A new calculation of entropy upholds that general result but suggests that the universe is messier than scientists had thought — and slightly further along on its gradual journey to death, two Australian cosmologists conclude.

An analysis by Chas Egan of the Australian National University in Canberra and Charles Lineweaver of the University of New South Wales in Sydney indicates that the collective entropy of all the supermassive black holes at the centers of galaxies is about 100 times higher than previously calculated. Because supermassive black holes are the largest contributor to cosmic entropy, the finding suggests that the entropy of the universe is also about 100 times larger than previous estimates, the researchers reported online September 23 at arXiv.org.

Entropy quantifies the number of different microscopic states that a physical system can have while looking the same on a large scale. For instance, an omelet has higher entropy than an egg because there are more ways for the molecules of an omelet to rearrange themselves and still remain an omelet than for an egg, notes cosmologist Sean Carroll of the California Institute of Technology in Pasadena.

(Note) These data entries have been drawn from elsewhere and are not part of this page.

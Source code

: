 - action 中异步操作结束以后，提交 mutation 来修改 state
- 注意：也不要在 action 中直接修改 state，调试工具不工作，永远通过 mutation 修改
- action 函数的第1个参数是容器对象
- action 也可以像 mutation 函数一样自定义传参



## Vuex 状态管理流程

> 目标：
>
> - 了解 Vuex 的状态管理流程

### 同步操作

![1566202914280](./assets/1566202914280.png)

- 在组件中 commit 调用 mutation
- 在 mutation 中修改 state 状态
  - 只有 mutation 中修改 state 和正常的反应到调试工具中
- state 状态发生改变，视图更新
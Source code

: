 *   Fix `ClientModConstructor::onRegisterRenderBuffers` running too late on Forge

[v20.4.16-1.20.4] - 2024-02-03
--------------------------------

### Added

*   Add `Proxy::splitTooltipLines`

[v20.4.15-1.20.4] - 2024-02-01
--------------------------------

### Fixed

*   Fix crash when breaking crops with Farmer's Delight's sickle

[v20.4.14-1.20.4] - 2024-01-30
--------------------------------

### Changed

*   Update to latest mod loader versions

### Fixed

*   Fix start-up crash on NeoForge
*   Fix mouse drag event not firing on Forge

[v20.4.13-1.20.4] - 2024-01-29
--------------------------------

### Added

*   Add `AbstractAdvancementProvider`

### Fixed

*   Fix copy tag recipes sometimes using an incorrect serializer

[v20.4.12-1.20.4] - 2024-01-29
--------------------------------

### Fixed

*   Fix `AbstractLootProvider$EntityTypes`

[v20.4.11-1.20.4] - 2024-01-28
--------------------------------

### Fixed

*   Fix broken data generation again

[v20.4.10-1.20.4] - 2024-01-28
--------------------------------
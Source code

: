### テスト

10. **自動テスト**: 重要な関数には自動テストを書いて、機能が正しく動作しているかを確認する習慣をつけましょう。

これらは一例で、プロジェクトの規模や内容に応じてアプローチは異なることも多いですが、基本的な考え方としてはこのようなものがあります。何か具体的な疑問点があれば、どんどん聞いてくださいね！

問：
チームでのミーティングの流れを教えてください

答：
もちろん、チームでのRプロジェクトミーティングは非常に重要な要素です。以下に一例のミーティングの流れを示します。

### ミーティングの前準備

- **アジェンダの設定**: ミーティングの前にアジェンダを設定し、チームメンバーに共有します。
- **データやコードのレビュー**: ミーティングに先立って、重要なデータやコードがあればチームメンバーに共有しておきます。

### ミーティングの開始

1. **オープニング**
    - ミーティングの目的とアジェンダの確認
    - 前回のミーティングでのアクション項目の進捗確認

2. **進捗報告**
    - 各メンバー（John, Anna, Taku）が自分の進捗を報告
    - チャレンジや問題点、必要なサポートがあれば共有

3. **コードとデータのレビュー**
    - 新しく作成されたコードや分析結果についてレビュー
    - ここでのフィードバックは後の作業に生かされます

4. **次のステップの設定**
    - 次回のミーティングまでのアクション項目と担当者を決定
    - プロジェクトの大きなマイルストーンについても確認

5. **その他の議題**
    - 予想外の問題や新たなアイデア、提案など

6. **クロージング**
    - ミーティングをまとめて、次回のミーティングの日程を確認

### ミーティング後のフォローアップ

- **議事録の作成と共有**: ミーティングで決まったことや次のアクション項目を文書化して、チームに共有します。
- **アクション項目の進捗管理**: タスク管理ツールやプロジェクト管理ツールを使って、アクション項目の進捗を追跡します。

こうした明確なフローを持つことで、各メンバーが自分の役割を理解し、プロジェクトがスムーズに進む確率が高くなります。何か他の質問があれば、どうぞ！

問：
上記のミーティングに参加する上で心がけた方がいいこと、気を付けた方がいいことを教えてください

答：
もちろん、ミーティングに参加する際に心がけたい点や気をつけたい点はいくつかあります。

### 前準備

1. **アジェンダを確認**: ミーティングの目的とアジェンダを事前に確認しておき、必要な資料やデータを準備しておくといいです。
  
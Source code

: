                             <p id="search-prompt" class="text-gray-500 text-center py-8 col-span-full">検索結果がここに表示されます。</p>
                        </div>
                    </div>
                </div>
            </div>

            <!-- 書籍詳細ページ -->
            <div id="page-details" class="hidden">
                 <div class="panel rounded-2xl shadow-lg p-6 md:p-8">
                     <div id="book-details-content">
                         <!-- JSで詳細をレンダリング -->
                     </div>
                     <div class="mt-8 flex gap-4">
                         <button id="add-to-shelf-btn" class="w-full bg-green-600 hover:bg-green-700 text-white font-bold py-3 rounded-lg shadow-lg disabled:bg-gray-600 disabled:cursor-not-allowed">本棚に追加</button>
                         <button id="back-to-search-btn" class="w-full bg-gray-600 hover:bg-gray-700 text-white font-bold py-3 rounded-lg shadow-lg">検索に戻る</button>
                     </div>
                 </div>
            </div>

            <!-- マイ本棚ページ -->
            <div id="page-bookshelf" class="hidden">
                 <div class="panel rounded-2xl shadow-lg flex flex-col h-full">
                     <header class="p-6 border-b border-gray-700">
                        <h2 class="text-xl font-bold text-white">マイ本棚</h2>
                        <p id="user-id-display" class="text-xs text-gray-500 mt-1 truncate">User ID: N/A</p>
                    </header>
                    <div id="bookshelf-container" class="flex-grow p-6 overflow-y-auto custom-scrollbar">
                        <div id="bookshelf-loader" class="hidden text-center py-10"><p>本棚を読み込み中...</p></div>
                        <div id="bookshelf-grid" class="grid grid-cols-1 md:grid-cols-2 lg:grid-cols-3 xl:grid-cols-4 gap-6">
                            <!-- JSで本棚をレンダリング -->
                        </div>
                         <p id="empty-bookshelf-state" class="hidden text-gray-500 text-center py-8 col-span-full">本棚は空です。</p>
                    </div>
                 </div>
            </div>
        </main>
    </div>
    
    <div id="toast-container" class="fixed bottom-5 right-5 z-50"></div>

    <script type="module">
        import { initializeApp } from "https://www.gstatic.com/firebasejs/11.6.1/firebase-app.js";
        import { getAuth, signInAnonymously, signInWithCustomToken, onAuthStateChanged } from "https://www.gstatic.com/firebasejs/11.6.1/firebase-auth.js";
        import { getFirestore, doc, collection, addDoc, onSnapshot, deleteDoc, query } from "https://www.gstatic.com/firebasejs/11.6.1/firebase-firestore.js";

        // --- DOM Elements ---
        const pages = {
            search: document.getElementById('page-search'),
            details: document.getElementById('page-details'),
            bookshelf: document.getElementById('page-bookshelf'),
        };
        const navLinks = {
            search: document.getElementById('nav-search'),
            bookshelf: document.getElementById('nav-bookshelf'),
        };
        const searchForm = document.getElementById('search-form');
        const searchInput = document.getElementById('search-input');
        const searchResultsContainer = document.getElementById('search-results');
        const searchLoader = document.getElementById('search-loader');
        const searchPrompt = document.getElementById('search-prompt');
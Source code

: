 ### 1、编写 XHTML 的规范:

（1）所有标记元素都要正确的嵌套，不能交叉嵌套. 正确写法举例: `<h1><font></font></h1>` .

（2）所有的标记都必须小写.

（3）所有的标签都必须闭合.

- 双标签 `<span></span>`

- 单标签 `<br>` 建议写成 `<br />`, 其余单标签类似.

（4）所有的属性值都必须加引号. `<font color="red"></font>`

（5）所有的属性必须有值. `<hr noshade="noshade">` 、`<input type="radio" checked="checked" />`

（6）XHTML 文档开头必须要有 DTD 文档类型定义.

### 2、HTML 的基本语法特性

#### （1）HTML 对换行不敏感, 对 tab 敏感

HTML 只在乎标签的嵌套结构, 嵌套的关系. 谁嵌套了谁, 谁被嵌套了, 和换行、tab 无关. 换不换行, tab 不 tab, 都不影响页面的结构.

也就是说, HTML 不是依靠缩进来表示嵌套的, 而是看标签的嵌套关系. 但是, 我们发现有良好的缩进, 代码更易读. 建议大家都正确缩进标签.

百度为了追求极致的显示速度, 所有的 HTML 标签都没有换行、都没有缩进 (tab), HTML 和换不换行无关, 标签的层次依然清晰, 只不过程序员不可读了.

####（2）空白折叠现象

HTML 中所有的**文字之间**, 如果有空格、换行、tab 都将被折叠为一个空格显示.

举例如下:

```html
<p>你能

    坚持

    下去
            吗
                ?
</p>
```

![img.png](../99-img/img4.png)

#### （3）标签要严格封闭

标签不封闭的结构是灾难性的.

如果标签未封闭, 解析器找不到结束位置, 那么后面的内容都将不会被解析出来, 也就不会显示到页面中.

A black hole is the entropy champ because there are myriad ways for all the material that has fallen into it to be arranged microscopically while the black hole retains the same numerical values for its observable properties — charge, mass and spin.

Researchers who previously calculated the cosmic sum of black hole entropy had assumed that, on average, each galaxy houses a 10 million solar-mass black hole at its center. Under this assumption, researchers had determined that supermassive black holes contribute an entropy of about 10¹⁰², in units derived from a quantity known as Boltzmann’s constant.

In contrast, Egan and Lineweaver relied on new data that included a fuller range of the masses of supermassive black holes rather than just using the average mass. “The upshot was that much more entropy is contributed by a smaller population of much larger, 1-billion-solar-mass black holes,” Egan says.

Carroll says that the team’s calculation looks sensible. “I see no reason to doubt their numbers,” he says.

Having a more reliable entropy estimate is important, says Egan, because for life or other complex phenomena to exist, the entropy of the universe must be less than the maximum possible value. Consider, he notes, when hot water is poured into a cold bath. Initially the hot and cold water are separate and the system is orderly — it has low entropy. But once the hot and cold water are thoroughly mixed, the entropy is maximized and no further heat flow is possible.

In the case of the universe, Egan says, “we'd like to know [when and] if the entropy will eventually reach a maximum value, marking the end of all dissipative processes, including life.” Physicists have dubbed that maximum entropy “heat death.”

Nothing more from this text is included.